## Plain-text document sources
--
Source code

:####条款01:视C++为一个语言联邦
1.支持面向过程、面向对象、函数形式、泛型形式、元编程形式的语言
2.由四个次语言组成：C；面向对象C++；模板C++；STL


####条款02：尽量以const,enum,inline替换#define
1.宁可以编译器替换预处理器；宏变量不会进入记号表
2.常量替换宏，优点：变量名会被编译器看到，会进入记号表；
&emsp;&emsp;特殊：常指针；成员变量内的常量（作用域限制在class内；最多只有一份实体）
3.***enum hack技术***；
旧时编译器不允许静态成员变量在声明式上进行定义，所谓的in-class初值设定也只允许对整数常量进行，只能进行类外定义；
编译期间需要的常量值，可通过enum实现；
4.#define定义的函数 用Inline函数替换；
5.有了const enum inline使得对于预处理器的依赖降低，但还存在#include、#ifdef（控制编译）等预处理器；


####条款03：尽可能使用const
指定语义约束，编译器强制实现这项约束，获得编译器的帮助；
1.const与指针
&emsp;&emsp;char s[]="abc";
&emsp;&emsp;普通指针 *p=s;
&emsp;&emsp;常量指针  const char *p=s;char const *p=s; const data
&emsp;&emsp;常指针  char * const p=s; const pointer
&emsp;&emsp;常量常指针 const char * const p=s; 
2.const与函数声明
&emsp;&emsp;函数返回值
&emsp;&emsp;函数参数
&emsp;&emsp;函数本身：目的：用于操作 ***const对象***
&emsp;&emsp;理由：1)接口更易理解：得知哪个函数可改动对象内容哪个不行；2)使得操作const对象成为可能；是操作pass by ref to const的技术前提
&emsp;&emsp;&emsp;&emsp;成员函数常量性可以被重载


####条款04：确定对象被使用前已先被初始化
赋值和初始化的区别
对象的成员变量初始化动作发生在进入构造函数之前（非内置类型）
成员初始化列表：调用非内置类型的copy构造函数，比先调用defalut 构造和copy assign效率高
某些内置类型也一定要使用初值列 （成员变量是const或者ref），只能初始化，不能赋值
--
## PROBLEM REQUIREMENTS
Starting at the line in the records above that contains "const *p=s; const data", output every line up to and including the last one, with nothing added.

## RESULT FOR THIS TASK
&emsp;&emsp;常量指针  const char *p=s;char const *p=s; const data
&emsp;&emsp;常指针  char * const p=s; const pointer
&emsp;&emsp;常量常指针 const char * const p=s; 
2.const与函数声明
&emsp;&emsp;函数返回值
&emsp;&emsp;函数参数
&emsp;&emsp;函数本身：目的：用于操作 ***const对象***
&emsp;&emsp;理由：1)接口更易理解：得知哪个函数可改动对象内容哪个不行；2)使得操作const对象成为可能；是操作pass by ref to const的技术前提
&emsp;&emsp;&emsp;&emsp;成员函数常量性可以被重载


####条款04：确定对象被使用前已先被初始化
赋值和初始化的区别
对象的成员变量初始化动作发生在进入构造函数之前（非内置类型）
成员初始化列表：调用非内置类型的copy构造函数，比先调用defalut 构造和copy assign效率高
某些内置类型也一定要使用初值列 （成员变量是const或者ref），只能初始化，不能赋值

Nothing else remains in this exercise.